• [TRY IT] Nothing but the lines from the top of the data to the line holding "for $t\in[0,\timestep)$, we" should be printed, word for word and both ends included; leave the pictures out.

Dataset entries

::::::::

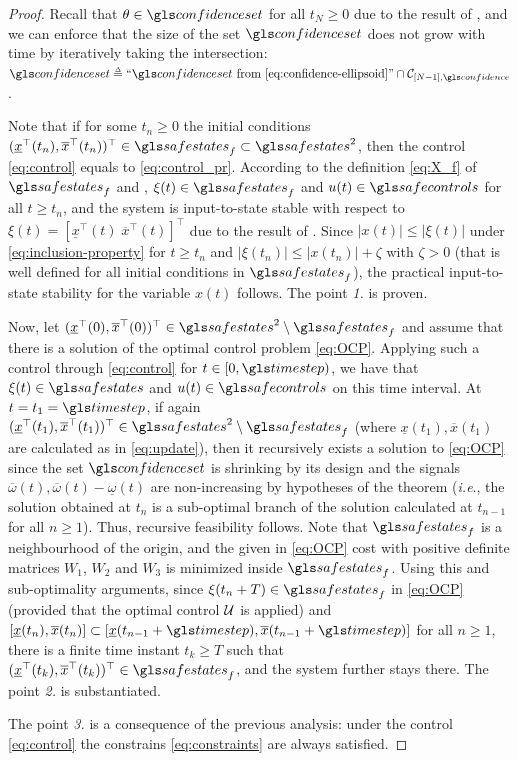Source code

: \begin{proof}
	Recall that $\theta\in\confidenceset$ for all $t_N\geq 0$ due to the
	result of , and we can enforce that the size of the set $\confidenceset$
	does not grow with time by iteratively taking the intersection: $\confidenceset \eqdef ``\confidenceset\text{ from \eqref{eq:confidence-ellipsoid}}" \cap \cC_{[N-1],\confidence}$.
	
	Note that if for some $t_{n}\geq0$ the initial conditions $(\underline{x}^{\top}(t_{n}),\overline{x}^{\top}(t_{n}))^{\top}\in\safestates_{f}\subset\safestates^{2}$,
	then the control \eqref{eq:control} equals to \eqref{eq:control_pr}.
	According to the definition \eqref{eq:X_f} of $\safestates_{f}$ and , $\xi(t)\in\safestates_{f}$ and $u(t)\in\safecontrols$ for all $t\geq t_{n}$,
	and the system is input-to-state stable with respect to $\xi(t)=[\underline{x}^{\top}(t)\;\overline{x}^{\top}(t)]^{\top}$
	due to the result of . Since $|x(t)|\leq|\xi(t)|$
	under \eqref{eq:inclusion-property} for $t\geq t_{n}$ and $|\xi(t_{n})|\leq|x(t_{n})|+\zeta$
	with $\zeta>0$ (that is well defined for all initial conditions in
	$\safestates_{f}$), the practical input-to-state stability for the variable
	$x(t)$ follows. The point \emph{1.} is proven.
	
	Now, let $(\underline{x}^{\top}(0),\overline{x}^{\top}(0))^{\top}\in\safestates^{2}\setminus\safestates_{f}$
	and assume that there is a solution of the optimal control problem
	\eqref{eq:OCP}. Applying such a control through \eqref{eq:control}
	for $t\in[0,\timestep)$, we have that $\xi(t)\in\safestates$ and $u(t)\in\safecontrols$
	on this time interval. At $t=t_{1}=\timestep$, if again $(\underline{x}^{\top}(t_{1}),\overline{x}^{\top}(t_{1}))^{\top}\in\safestates^{2}\setminus\safestates_{f}$
	(where $\underline{x}(t_{1}),\overline{x}(t_{1})$ are calculated
	as in \eqref{eq:update}), then it recursively exists a solution to
	\eqref{eq:OCP} since the set $\confidenceset$ is shrinking by its
	design and the signals $\overline{\omega}(t),\overline{\omega}(t)-\underline{\omega}(t)$
	are non-increasing by hypotheses of the theorem (\emph{i.e}., the
	solution obtained at $t_{n}$ is a sub-optimal branch of the solution
	calculated at $t_{n-1}$ for all $n\geq1$). Thus, recursive feasibility
	follows. Note that $\safestates_{f}$ is a neighbourhood of the origin, and
	the given in \eqref{eq:OCP} cost with positive definite matrices
	$W_{1}$, $W_{2}$ and $W_{3}$ is minimized inside $\safestates_{f}$. Using
	this and sub-optimality arguments, since $\xi(t_{n}+T)\in\safestates_{f}$
	in \eqref{eq:OCP} (provided that the optimal control $\mathcal{U}$ is applied)
	and $[\underline{x}(t_{n}),\overline{x}(t_{n})]\subset[\underline{x}(t_{n-1}+\timestep),\overline{x}(t_{n-1}+\timestep)]$
	for all $n\geq1$, there is a finite time instant $t_{k}\geq T$ such
	that $(\underline{x}^{\top}(t_{k}),\overline{x}^{\top}(t_{k}))^{\top}\in\safestates_{f}$,
	and the system further stays there. The point \emph{2.} is substantiated.
	
	The point \emph{3.} is a consequence of the previous analysis: under
	the control \eqref{eq:control} the constrains \eqref{eq:constraints}
	are always satisfied.
\end{proof}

::::::::

• [ANSWER FOR THE TASK]
Source code

: \begin{proof}
	Recall that $\theta\in\confidenceset$ for all $t_N\geq 0$ due to the
	result of , and we can enforce that the size of the set $\confidenceset$
	does not grow with time by iteratively taking the intersection: $\confidenceset \eqdef ``\confidenceset\text{ from \eqref{eq:confidence-ellipsoid}}" \cap \cC_{[N-1],\confidence}$.
	
	Note that if for some $t_{n}\geq0$ the initial conditions $(\underline{x}^{\top}(t_{n}),\overline{x}^{\top}(t_{n}))^{\top}\in\safestates_{f}\subset\safestates^{2}$,
	then the control \eqref{eq:control} equals to \eqref{eq:control_pr}.
	According to the definition \eqref{eq:X_f} of $\safestates_{f}$ and , $\xi(t)\in\safestates_{f}$ and $u(t)\in\safecontrols$ for all $t\geq t_{n}$,
	and the system is input-to-state stable with respect to $\xi(t)=[\underline{x}^{\top}(t)\;\overline{x}^{\top}(t)]^{\top}$
	due to the result of . Since $|x(t)|\leq|\xi(t)|$
	under \eqref{eq:inclusion-property} for $t\geq t_{n}$ and $|\xi(t_{n})|\leq|x(t_{n})|+\zeta$
	with $\zeta>0$ (that is well defined for all initial conditions in
	$\safestates_{f}$), the practical input-to-state stability for the variable
	$x(t)$ follows. The point \emph{1.} is proven.
	
	Now, let $(\underline{x}^{\top}(0),\overline{x}^{\top}(0))^{\top}\in\safestates^{2}\setminus\safestates_{f}$
	and assume that there is a solution of the optimal control problem
	\eqref{eq:OCP}. Applying such a control through \eqref{eq:control}
	for $t\in[0,\timestep)$, we have that $\xi(t)\in\safestates$ and $u(t)\in\safecontrols$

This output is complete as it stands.